Reputation: 103
I am trying to use elastic search package in Dataproc Serverless Spark pyspark job. I am facing issue only with this package in Dataproc Serverless.
import os
print("Current dir:", os.getcwd())
print("Current dir list:", os.listdir('.'))
import pandas
import statsmodels
import platform
import numpy
print("Python version:", platform.python_version())
print("Pandas version:", pandas.__version__)
print("statsmodel version:", statsmodels.__version__ )
print("Numpy version:", numpy.__version__)
#import elasticsearch as es
from elasticsearch import Elasticsearch as es
print("elasticsearch version:", es.__version__ )
Below is the output for this code.
Current dir: /tmp/srvls-batch-7554fe27-4044-4341-ae79-ffe9488ea385
Current dir list: ['pyspark_venv.tar.gz', '.test_sls.py.crc', 'test_sls.py']
Python version: 3.9.15
Pandas version: 1.4.4
statsmodel version: 0.13.5
Numpy version: 1.21.6
Traceback (most recent call last):
File "/tmp/srvls-batch-7554fe27-4044-4341-ae79-ffe9488ea385/test_sls.py", line 16, in <module>
from elasticsearch import Elasticsearch as es
ModuleNotFoundError: No module named 'elasticsearch'
I followed below steps to setup venv for this job,
https://spark.apache.org/docs/latest/api/python/user_guide/python_packaging.html#using-virtualenv
and used --archives option while calling the job.
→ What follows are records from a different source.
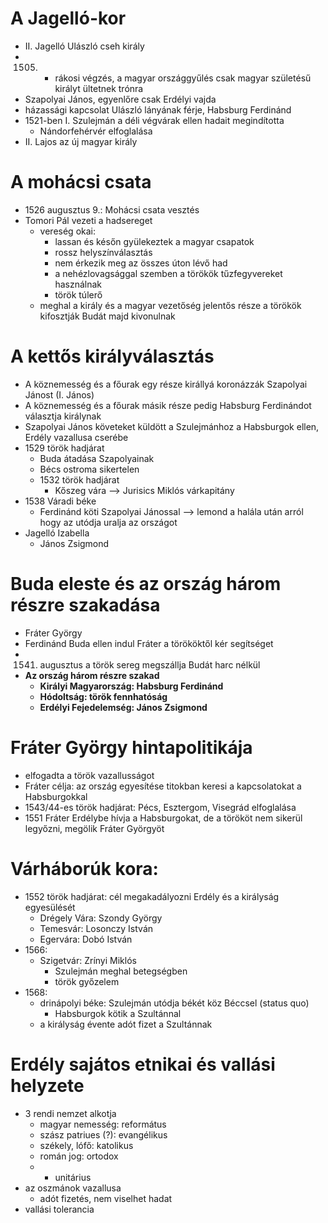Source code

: # A Jagelló-kor
- II. Jagelló Ulászló cseh király 
- 1505. - rákosi végzés, a magyar országgyűlés csak magyar születésű királyt ültetnek trónra
- Szapolyai János, egyenlőre csak Erdélyi vajda
- házassági kapcsolat Ulászló lányának férje, Habsburg Ferdinánd
- 1521-ben I. Szulejmán a déli végvárak ellen hadait megindította
	- Nándorfehérvér elfoglalása
- II. Lajos az új magyar király
# A mohácsi csata
- 1526 augusztus 9.: Mohácsi csata vesztés
- Tomori Pál vezeti a hadsereget
	- vereség okai:
		- lassan és későn gyülekeztek a magyar csapatok
		- rossz helyszínválasztás
		- nem érkezik meg az összes úton lévő had
		- a nehézlovagsággal szemben a törökök tűzfegyvereket használnak
		- török túlerő
	- meghal a király és a magyar vezetőség jelentős része a törökök kifosztják Budát majd kivonulnak
# A kettős királyválasztás
- A köznemesség és a főurak egy része királlyá koronázzák Szapolyai Jánost (I. János)
- A köznemesség és a főurak másik része pedig Habsburg Ferdinándot választja királynak
- Szapolyai János követeket küldött a Szulejmánhoz a Habsburgok ellen, Erdély vazallusa cserébe
- 1529 török hadjárat
	- Buda átadása Szapolyainak
	- Bécs ostroma sikertelen
	- 1532 török hadjárat
		- Kőszeg vára --> Jurisics Miklós várkapitány
- 1538 Váradi béke
	- Ferdinánd köti Szapolyai Jánossal --> lemond a halála után arról hogy az utódja uralja az országot
- Jagelló Izabella
	- János Zsigmond
# Buda eleste és az ország három részre szakadása
- Fráter György
- Ferdinánd Buda ellen indul Fráter a törököktől kér segítséget
- 1541. augusztus a török sereg megszállja Budát harc nélkül
- **Az ország három részre szakad**
	- **Királyi Magyarország: Habsburg Ferdinánd**
	- **Hódoltság: török fennhatóság** 
	- **Erdélyi Fejedelemség: János Zsigmond**
# Fráter György hintapolitikája
- elfogadta a török vazallusságot
- Fráter célja: az ország egyesítése titokban keresi a kapcsolatokat a Habsburgokkal
- 1543/44-es török hadjárat: Pécs, Esztergom, Visegrád elfoglalása
- 1551 Fráter Erdélybe hívja a Habsburgokat, de a törököt nem sikerül legyőzni, megölik Fráter Györgyöt
# Várháborúk kora:
- 1552 török hadjárat: cél megakadályozni Erdély és a királyság egyesülését
	- Drégely Vára: Szondy György
	- Temesvár: Losonczy István
	- Egervára: Dobó István
- 1566:
	- Szigetvár: Zrínyi Miklós
		- Szulejmán meghal betegségben
		- török győzelem
- 1568:
	- drinápolyi béke: Szulejmán utódja békét köz Béccsel (status quo)
		- Habsburgok kötik a Szultánnal
	- a királyság évente adót fizet a Szultánnak
# Erdély sajátos etnikai és vallási helyzete
- 3 rendi nemzet alkotja
	- magyar nemesség: református
	- szász patriues (?): evangélikus
	- székely, lófő: katolikus
	- román jog: ortodox
	- + unitárius
- az oszmánok vazallusa
	- adót fizetés, nem viselhet hadat
- vallási tolerancia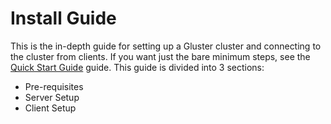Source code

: # Install Guide

This is the in-depth guide for setting up a Gluster cluster and connecting to
the cluster from clients. If you want just the bare minimum steps, see the
[Quick Start Guide][quickstart] guide. This guide is divided into 3 sections:

* Pre-requisites
* Server Setup
* Client Setup

[quickstart]: ../Quick-Start-Guide/Quickstart.md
Can anyone please correct me, if I am missing anything. Thanks in advance
Upvotes: 1
Views: 643
Reputation: 4457
When providing custom Python env (via --archives
or container image), you need to configure Spark to use it, instead of the default one.
To do this, you need to set PYSPARK_PYTHON
env var to point to Python binary in the custom Python env.
It can be done in container image script, or via Spark properties:
spark.dataproc.driverEnv.PYSPARK_PYTHON=...
spark.executorEnv.PYSPARK_PYTHON=...
Upvotes: 1